We’re coming up on Cinco de Mayo, a holiday celebrated more widely in the US than in México. In my native California, the celebrations will have been going on for days, involving fiestas, mariachis & copious amounts of tequila y cerveza.
You may not know that Cinco de Mayo is basically a regional holiday in México, marking the defeat by forces under Ignacio Zaragoza Seguín of the invading French army at the Battle of Puebla in 1862. The victory didn’t stop the French, intent on an imperial adventure come what may. Not until 1867, when the US woke up from our own civil war & started reminding the French of the Monroe Doctrine, & adding that, gee, we have this whole army hanging around, trained, equipped & everything…did the French withdraw.

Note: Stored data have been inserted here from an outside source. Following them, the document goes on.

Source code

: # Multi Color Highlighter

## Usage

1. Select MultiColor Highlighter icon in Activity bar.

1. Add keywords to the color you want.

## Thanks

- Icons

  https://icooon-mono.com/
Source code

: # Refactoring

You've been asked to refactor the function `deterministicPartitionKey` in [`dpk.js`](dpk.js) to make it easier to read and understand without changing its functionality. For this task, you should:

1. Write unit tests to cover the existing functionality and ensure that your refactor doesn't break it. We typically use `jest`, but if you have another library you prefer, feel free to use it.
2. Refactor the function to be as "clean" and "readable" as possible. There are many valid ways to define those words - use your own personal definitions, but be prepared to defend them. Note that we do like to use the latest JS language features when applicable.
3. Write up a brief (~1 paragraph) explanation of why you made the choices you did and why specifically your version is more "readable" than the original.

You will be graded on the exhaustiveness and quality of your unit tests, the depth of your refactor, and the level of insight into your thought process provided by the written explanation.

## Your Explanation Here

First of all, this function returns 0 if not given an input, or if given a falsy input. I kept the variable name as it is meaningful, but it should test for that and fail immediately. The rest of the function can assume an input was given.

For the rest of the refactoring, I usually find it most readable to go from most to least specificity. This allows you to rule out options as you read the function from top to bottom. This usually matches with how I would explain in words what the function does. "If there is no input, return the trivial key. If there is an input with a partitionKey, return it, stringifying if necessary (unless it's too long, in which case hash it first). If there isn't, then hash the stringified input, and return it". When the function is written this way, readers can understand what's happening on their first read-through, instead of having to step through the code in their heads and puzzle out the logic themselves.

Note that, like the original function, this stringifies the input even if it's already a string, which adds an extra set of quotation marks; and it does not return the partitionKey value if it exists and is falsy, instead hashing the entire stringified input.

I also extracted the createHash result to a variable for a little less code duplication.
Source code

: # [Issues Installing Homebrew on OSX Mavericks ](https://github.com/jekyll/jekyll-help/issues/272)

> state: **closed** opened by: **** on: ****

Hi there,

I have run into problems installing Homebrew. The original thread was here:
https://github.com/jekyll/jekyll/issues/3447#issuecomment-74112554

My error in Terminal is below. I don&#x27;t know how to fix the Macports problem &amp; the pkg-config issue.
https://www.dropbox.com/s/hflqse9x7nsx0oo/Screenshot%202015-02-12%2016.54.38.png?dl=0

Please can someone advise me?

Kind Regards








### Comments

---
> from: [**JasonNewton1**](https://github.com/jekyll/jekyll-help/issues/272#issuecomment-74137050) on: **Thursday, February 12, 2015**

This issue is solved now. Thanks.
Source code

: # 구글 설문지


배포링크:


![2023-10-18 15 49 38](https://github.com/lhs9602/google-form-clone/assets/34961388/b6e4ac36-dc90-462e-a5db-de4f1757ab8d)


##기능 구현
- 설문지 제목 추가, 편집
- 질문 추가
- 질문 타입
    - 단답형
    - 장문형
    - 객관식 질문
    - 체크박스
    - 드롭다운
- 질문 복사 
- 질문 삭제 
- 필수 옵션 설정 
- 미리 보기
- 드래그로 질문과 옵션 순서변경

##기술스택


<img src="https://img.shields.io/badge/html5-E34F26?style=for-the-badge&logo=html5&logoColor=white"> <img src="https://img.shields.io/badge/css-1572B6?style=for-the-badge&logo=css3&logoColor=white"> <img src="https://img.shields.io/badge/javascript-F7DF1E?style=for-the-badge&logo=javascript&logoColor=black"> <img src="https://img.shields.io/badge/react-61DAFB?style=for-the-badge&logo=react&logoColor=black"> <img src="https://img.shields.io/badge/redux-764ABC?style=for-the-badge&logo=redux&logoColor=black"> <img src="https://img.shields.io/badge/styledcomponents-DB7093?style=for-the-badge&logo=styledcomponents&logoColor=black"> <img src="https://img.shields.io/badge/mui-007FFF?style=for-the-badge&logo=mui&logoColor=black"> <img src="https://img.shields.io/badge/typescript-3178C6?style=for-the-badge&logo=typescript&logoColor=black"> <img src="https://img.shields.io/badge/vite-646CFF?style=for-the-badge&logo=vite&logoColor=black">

They left behind their ersatz "emperor of México", Maximilian, who had the misfortune to be an unemployed Hapsburg archduke (& possible relative of that popinjay Napoleon III), at a time when France needed a figurehead to legitimize their invasion of México. He was shot on the orders of Benito Juárez on 19 June 1867.
Sic semper imperis.
Cinco de Mayo isn’t actually México’s independence day—that’s 16 September, when a criollo priest rallied the Mexicans to drive the Spaniards out in 1810. It’s kind of like the Fourth of July in the US—there wasn’t a major military victory, but the very act of declaring that enough is enough is the point at which a nation grows out of a colony.
Father Miguel Hidalgo y Costilla inspired his countrymen with “el grito de Dolores” (“Cry of Dolores). This was something along the lines of, “Long live Our Lady of Guadalupe, death to bad government & death to the Spaniards!” The Battle of Guanjuato followed a few days later, the war was on & the Spanish didn’t actually acknowledge México’s independence until 1821.

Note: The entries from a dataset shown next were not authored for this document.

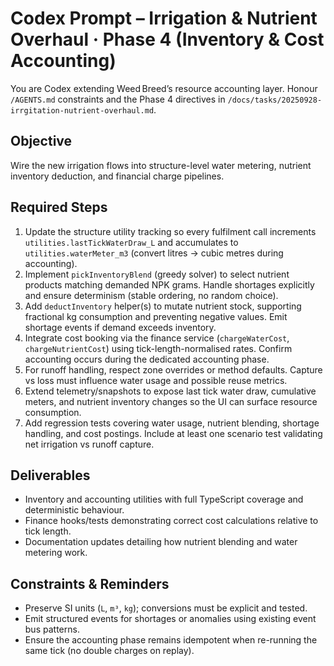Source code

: # Codex Prompt – Irrigation & Nutrient Overhaul · Phase 4 (Inventory & Cost Accounting)

You are Codex extending Weed Breed’s resource accounting layer. Honour `/AGENTS.md` constraints and the Phase 4 directives in `/docs/tasks/20250928-irrgitation-nutrient-overhaul.md`.

## Objective

Wire the new irrigation flows into structure-level water metering, nutrient inventory deduction, and financial charge pipelines.

## Required Steps

1. Update the structure utility tracking so every fulfilment call increments `utilities.lastTickWaterDraw_L` and accumulates to `utilities.waterMeter_m3` (convert litres → cubic metres during accounting).
2. Implement `pickInventoryBlend` (greedy solver) to select nutrient products matching demanded NPK grams. Handle shortages explicitly and ensure determinism (stable ordering, no random choice).
3. Add `deductInventory` helper(s) to mutate nutrient stock, supporting fractional kg consumption and preventing negative values. Emit shortage events if demand exceeds inventory.
4. Integrate cost booking via the finance service (`chargeWaterCost`, `chargeNutrientCost`) using tick-length-normalised rates. Confirm accounting occurs during the dedicated accounting phase.
5. For runoff handling, respect zone overrides or method defaults. Capture vs loss must influence water usage and possible reuse metrics.
6. Extend telemetry/snapshots to expose last tick water draw, cumulative meters, and nutrient inventory changes so the UI can surface resource consumption.
7. Add regression tests covering water usage, nutrient blending, shortage handling, and cost postings. Include at least one scenario test validating net irrigation vs runoff capture.

## Deliverables

- Inventory and accounting utilities with full TypeScript coverage and deterministic behaviour.
- Finance hooks/tests demonstrating correct cost calculations relative to tick length.
- Documentation updates detailing how nutrient blending and water metering work.

## Constraints & Reminders

- Preserve SI units (`L`, `m³`, `kg`); conversions must be explicit and tested.
- Emit structured events for shortages or anomalies using existing event bus patterns.
- Ensure the accounting phase remains idempotent when re-running the same tick (no double charges on replay).

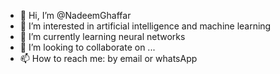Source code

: - 👋 Hi, I’m @NadeemGhaffar
- 👀 I’m interested in artificial intelligence and machine learning
- 🌱 I’m currently learning neural networks
- 💞️ I’m looking to collaborate on ...
- 📫 How to reach me: by email or whatsApp

<!---
NadeemGhaffar/NadeemGhaffar is a ✨ special ✨ repository because its `README.md` (this file) appears on your GitHub profile.
You can click the Preview link to take a look at your changes.
--->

But back to the celebration at hand. It’s really a occasion to revel in the heritage of the Mexican immigrants to this country. I don’t remember it as a kid in LA, but by the 80s it was big time.

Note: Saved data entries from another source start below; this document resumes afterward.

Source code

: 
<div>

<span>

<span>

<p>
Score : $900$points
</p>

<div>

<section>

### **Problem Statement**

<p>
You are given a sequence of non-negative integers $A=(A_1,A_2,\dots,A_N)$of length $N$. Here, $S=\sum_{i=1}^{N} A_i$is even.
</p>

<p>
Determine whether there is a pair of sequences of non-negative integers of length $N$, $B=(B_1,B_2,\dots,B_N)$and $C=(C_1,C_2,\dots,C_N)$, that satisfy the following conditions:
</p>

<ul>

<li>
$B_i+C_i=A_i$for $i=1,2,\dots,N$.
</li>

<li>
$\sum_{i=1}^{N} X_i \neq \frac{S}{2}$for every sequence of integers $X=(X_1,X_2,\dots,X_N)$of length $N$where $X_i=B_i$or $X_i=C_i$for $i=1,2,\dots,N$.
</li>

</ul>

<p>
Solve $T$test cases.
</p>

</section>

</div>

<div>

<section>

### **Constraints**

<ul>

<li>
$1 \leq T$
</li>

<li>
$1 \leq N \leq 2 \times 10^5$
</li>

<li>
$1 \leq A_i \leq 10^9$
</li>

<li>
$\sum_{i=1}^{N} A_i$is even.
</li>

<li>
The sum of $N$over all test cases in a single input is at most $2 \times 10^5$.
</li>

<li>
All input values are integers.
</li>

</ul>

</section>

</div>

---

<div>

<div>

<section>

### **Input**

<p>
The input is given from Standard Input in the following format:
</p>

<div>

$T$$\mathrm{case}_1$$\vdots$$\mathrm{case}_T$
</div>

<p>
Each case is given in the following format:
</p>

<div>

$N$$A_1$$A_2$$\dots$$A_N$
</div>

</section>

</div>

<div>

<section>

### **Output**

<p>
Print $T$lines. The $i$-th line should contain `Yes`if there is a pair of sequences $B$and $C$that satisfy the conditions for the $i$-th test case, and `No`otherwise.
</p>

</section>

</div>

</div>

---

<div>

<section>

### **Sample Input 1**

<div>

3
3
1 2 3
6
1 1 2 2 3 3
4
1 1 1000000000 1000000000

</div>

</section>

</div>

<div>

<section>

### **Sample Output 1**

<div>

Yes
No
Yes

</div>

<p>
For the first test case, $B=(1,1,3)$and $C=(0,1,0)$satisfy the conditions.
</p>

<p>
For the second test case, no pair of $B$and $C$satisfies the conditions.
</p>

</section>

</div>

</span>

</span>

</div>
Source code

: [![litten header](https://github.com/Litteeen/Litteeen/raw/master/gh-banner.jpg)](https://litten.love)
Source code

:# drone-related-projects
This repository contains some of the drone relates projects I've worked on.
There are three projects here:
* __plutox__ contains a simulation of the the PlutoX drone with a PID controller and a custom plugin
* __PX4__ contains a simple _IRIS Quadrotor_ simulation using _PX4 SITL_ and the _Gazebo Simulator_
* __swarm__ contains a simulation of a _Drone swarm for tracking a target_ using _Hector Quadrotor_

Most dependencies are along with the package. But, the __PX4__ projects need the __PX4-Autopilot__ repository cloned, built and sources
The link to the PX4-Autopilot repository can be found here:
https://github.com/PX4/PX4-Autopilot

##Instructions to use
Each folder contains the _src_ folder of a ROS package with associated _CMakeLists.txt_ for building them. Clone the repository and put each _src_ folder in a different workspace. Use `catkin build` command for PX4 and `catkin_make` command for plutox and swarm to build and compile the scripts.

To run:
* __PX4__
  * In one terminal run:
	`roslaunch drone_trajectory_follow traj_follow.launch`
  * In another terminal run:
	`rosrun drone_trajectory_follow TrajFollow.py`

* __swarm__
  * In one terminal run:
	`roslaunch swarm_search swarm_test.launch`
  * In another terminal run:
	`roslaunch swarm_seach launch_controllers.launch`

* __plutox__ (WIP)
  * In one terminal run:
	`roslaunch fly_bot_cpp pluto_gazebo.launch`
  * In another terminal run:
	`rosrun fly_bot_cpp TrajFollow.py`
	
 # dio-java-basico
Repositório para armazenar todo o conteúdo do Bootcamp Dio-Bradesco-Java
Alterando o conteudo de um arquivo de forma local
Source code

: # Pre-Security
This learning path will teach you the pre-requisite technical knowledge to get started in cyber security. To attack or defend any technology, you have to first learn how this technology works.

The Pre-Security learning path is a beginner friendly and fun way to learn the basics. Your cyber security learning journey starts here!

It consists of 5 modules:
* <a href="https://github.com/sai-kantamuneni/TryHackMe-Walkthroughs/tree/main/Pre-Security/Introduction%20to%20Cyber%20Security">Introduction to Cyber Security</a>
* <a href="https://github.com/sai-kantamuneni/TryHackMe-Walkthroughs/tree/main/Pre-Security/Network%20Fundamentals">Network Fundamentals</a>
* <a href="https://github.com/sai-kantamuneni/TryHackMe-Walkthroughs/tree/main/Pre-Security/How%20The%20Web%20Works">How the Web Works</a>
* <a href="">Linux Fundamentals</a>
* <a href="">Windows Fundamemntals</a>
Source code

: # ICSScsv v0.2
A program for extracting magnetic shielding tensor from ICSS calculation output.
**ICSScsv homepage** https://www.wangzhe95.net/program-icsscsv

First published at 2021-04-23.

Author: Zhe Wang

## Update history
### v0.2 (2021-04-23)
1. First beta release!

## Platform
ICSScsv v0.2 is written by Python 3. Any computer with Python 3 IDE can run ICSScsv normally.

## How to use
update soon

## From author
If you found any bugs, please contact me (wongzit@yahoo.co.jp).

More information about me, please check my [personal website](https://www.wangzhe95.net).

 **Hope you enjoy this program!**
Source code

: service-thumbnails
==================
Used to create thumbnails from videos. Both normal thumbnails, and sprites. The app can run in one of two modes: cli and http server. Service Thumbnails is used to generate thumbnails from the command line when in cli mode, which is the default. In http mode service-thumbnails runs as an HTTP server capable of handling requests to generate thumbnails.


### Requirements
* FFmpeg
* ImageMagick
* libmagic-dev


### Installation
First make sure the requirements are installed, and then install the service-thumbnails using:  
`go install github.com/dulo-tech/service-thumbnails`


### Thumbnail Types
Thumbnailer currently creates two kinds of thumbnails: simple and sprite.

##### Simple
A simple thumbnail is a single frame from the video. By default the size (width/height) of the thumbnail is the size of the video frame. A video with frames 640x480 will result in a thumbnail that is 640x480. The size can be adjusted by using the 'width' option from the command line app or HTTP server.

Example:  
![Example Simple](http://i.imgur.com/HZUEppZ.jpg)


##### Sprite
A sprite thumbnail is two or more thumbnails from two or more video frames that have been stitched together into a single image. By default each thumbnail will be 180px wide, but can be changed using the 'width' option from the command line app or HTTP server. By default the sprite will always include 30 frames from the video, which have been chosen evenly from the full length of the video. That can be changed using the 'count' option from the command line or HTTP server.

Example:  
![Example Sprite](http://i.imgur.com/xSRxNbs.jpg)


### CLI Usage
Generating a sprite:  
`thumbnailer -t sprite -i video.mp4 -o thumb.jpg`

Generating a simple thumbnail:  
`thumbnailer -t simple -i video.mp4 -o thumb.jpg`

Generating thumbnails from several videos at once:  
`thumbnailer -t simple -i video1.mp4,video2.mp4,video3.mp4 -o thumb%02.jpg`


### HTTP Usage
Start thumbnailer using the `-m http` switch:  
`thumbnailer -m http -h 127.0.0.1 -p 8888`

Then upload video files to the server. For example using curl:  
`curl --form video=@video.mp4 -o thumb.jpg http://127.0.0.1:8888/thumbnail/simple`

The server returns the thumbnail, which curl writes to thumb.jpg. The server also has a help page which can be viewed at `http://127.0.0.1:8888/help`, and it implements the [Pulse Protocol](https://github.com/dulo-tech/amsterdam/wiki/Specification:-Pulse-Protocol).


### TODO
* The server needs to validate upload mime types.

Eric Felten has written about an alternative to margaritas for the holiday. I have to say that the Michelada sounds like a ruination of beer. Notwithstanding the fact that I have yet to have a margarita in Metro Seattle that hasn’t been utterly vile, I’m definitely not trying the Michelada.
I might go for just one shot of reposado, to drink to the death to bad government. That’s always something worthy of toasting.
¡Viva la Revolución!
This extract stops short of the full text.